• [EXERCISE] Copy each line of the records below that has "also" in it.

++++ PROVIDED DATA

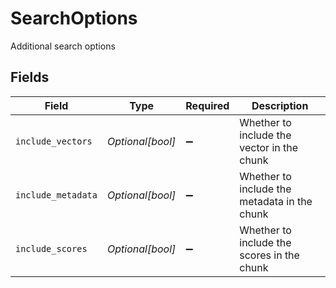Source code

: # SearchOptions

Additional search options


## Fields

| Field                                        | Type                                         | Required                                     | Description                                  |
| -------------------------------------------- | -------------------------------------------- | -------------------------------------------- | -------------------------------------------- |
| `include_vectors`                            | *Optional[bool]*                             | :heavy_minus_sign:                           | Whether to include the vector in the chunk   |
| `include_metadata`                           | *Optional[bool]*                             | :heavy_minus_sign:                           | Whether to include the metadata in the chunk |
| `include_scores`                             | *Optional[bool]*                             | :heavy_minus_sign:                           | Whether to include the scores in the chunk   |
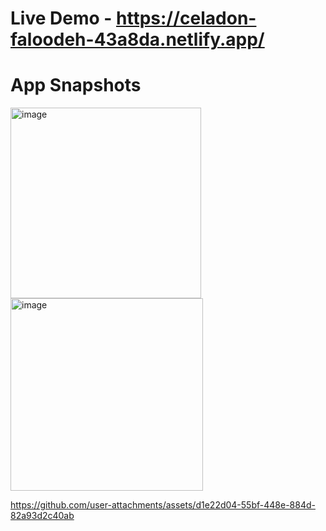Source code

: # Live Demo  - https://celadon-faloodeh-43a8da.netlify.app/

# App Snapshots

<img width="305" alt="image" src="https://github.com/user-attachments/assets/9947138b-a56a-4279-98a8-c087d315ce44">
<img width="308" alt="image" src="https://github.com/user-attachments/assets/da75b632-d6c2-4eb7-a959-c17f3165d597">




https://github.com/user-attachments/assets/d1e22d04-55bf-448e-884d-82a93d2c40ab

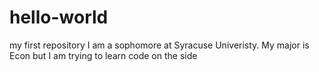 # hello-world
my first repository 
I am a sophomore at Syracuse Univeristy.  My major is Econ but I am trying to learn code on the side
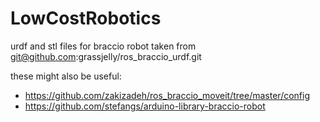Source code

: # LowCostRobotics

urdf and stl files for braccio robot taken from git@github.com:grassjelly/ros_braccio_urdf.git

these might also be useful:

 - https://github.com/zakizadeh/ros_braccio_moveit/tree/master/config
 - https://github.com/stefangs/arduino-library-braccio-robot

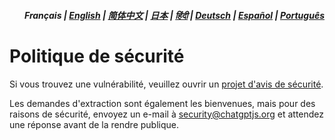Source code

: <div align="right">
<h5>Français | <a href="../SECURITY.md">English</a> | <a href="../zh-cn/SECURITY.md">简体中文</a> | <a href="../ja/SECURITY.md">日本</a> | <a href="../hi/SECURITY.md">हिंदी</a> | <a href="../de/SECURITY.md">Deutsch</a> | <a href="../es/SECURITY.md">Español</a> | <a href="../pt/SECURITY.md">Português</a></h5>
</div>

# Politique de sécurité

Si vous trouvez une vulnérabilité, veuillez ouvrir un [projet d'avis de sécurité](https://github.com/kudoai/chatgpt.js/security/advisories/new).

Les demandes d'extraction sont également les bienvenues, mais pour des raisons de sécurité, envoyez un e-mail à security@chatgptjs.org et attendez une réponse avant de la rendre publique.
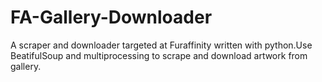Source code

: # FA-Gallery-Downloader
A scraper and downloader targeted at Furaffinity written with python.Use BeatifulSoup and multiprocessing to scrape and download artwork from gallery.
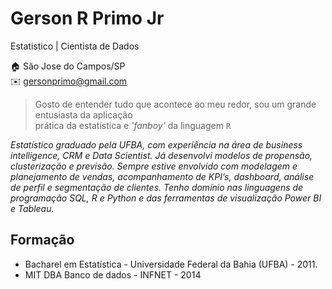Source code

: # Gerson R Primo Jr
Estatistico | Cientista de Dados

:house:    São Jose do Campos/SP <br>
:envelope: gersonprimo@gmail.com

> Gosto de entender tudo que acontece ao meu redor, sou um grande entusiasta da aplicação  
> prática da estatística e *'fanboy'* da linguagem `R` 

*Estatístico graduado pela UFBA, com experiência na área de business intelligence, CRM e Data Scientist. Já desenvolvi modelos de propensão, clusterização e previsão. Sempre estive envolvido com modelagem e planejamento de vendas, acompanhamento de KPI’s, dashboard, análise de perfil e segmentação de clientes. Tenho domínio nas linguagens de programação SQL, R e Python e das ferramentas de visualização Power BI e Tableau.*


## Formação
- Bacharel em Estatística - Universidade Federal da Bahia (UFBA) - 2011.
- MIT DBA Banco de dados - INFNET - 2014
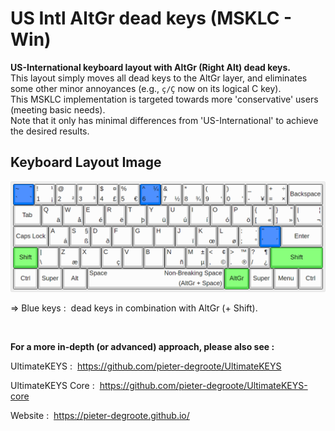 # US Intl AltGr dead keys (MSKLC - Win)

**US-International keyboard layout with AltGr (Right Alt) dead keys.**  
This layout simply moves all dead keys to the AltGr layer, and eliminates some other minor annoyances (e.g., `ç/Ç` now on its logical C key).  
This MSKLC implementation is targeted towards more 'conservative' users (meeting basic needs).  
Note that it only has minimal differences from 'US-International' to achieve the desired results.

## Keyboard Layout Image

![US Intl AltGr dead keys - Keyboard Layout Image](US%20Intl%20AltGr%20dead%20keys%20-%20Keyboard%20Layout%20Image.png)

=&gt; Blue keys&nbsp;: &nbsp;dead keys in combination with AltGr (+ Shift).

&nbsp;

**For a more in-depth (or advanced) approach, please also see&nbsp;:**

UltimateKEYS&nbsp;: &nbsp;https://github.com/pieter-degroote/UltimateKEYS

UltimateKEYS Core&nbsp;: &nbsp;https://github.com/pieter-degroote/UltimateKEYS-core

Website&nbsp;: &nbsp;https://pieter-degroote.github.io/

++++++++

• [WORKED SOLUTION]
these might also be useful:
**For a more in-depth (or advanced) approach, please also see&nbsp;:**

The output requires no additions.